■ Your objective: Go to the line in the entries below that holds "<small>인류의 기술 발전 속도는 점점 더 빨라지고 있다</small>" and repeat exactly from there through the line that holds "This process will", inclusive.

(Source texts of formatted documents)

--------------------

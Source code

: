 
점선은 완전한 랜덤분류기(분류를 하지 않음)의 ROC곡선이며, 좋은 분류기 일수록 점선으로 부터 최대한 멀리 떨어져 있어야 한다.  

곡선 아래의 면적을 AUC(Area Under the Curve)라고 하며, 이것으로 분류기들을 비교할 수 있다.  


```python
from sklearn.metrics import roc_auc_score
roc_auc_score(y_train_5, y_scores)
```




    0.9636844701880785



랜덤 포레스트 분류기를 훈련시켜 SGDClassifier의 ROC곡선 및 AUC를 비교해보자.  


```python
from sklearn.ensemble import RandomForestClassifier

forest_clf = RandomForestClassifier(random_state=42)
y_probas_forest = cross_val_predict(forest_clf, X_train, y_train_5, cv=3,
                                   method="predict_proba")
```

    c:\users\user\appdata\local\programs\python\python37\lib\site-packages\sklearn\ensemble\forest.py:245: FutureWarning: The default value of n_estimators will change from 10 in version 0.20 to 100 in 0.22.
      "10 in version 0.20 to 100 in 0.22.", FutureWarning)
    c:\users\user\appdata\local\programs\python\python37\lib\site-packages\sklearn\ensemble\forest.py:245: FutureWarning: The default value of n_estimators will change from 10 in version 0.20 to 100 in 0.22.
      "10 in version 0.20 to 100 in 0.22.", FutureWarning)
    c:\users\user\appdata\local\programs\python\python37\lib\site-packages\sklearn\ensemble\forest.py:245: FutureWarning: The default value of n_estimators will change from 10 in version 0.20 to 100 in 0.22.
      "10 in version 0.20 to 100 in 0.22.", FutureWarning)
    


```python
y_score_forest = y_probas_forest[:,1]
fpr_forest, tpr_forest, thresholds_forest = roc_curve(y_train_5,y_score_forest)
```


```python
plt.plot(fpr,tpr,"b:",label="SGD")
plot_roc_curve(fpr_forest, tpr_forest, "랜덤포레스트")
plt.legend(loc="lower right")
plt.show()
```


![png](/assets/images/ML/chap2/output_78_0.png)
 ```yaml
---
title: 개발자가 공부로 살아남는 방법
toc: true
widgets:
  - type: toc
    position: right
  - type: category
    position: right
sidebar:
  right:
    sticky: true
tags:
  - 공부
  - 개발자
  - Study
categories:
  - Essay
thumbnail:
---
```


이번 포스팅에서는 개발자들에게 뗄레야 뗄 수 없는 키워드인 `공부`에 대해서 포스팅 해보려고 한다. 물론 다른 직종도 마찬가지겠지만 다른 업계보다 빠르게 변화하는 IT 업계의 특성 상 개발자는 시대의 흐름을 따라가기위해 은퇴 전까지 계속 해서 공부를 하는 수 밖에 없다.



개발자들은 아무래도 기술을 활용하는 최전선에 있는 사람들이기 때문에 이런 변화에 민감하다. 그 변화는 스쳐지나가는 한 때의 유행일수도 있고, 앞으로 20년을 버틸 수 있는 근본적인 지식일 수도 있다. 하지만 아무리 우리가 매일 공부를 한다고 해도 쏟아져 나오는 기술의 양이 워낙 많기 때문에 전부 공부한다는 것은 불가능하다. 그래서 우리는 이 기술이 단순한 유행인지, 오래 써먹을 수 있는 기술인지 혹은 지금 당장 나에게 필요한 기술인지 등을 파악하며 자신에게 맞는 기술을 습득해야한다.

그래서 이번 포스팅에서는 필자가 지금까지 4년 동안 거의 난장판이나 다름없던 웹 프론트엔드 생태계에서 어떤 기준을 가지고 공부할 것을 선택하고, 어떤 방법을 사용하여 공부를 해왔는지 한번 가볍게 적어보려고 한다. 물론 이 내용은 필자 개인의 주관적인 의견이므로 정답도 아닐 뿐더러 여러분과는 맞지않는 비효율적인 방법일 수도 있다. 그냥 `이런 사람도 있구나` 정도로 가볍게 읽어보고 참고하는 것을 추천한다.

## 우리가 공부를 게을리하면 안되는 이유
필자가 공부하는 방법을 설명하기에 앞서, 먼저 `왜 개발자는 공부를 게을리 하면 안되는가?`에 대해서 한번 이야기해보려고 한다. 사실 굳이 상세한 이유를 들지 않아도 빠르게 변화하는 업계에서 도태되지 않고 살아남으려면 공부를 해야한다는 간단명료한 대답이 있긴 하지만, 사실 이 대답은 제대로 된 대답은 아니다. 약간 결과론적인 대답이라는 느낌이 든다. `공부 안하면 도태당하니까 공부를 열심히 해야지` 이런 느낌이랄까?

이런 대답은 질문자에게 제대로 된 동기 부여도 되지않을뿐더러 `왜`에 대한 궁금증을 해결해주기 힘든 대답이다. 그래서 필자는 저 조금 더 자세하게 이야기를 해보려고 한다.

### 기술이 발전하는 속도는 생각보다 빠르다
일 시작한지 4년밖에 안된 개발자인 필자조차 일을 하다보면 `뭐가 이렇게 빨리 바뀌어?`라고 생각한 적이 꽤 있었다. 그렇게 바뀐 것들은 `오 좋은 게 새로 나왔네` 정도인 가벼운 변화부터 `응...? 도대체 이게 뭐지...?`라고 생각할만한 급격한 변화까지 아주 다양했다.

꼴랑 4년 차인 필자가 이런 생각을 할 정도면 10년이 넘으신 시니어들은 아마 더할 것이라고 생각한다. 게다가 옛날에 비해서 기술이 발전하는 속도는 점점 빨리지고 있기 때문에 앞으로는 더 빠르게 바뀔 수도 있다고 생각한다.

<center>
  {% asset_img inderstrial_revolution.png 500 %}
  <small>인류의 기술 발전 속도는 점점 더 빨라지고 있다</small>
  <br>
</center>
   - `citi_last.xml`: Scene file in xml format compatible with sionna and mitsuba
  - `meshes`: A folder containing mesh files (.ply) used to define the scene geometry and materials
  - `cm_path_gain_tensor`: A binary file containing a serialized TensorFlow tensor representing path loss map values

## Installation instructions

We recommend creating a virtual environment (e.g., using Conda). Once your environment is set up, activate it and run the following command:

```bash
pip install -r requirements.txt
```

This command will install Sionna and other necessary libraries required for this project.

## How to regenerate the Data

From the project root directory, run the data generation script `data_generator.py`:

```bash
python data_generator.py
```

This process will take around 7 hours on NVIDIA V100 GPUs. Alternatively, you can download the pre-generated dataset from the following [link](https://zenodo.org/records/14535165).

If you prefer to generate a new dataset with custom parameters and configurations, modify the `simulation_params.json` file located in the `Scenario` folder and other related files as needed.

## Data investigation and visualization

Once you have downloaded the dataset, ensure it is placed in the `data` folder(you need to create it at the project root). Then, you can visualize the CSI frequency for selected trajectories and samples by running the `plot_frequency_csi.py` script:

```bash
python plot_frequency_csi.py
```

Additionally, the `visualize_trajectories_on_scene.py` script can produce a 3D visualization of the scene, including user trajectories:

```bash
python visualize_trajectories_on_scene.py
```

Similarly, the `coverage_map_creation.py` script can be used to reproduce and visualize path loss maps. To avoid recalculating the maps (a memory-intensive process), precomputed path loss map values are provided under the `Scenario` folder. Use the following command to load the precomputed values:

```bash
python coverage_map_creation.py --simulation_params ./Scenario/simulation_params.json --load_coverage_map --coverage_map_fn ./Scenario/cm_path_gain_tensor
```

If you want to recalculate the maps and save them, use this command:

--------------------

■ Answer below:
  <small>인류의 기술 발전 속도는 점점 더 빨라지고 있다</small>
  <br>
</center>
   - `citi_last.xml`: Scene file in xml format compatible with sionna and mitsuba
  - `meshes`: A folder containing mesh files (.ply) used to define the scene geometry and materials
  - `cm_path_gain_tensor`: A binary file containing a serialized TensorFlow tensor representing path loss map values

## Installation instructions

We recommend creating a virtual environment (e.g., using Conda). Once your environment is set up, activate it and run the following command:

```bash
pip install -r requirements.txt
```

This command will install Sionna and other necessary libraries required for this project.

## How to regenerate the Data

From the project root directory, run the data generation script `data_generator.py`:

```bash
python data_generator.py
```

This process will take around 7 hours on NVIDIA V100 GPUs. Alternatively, you can download the pre-generated dataset from the following [link](https://zenodo.org/records/14535165).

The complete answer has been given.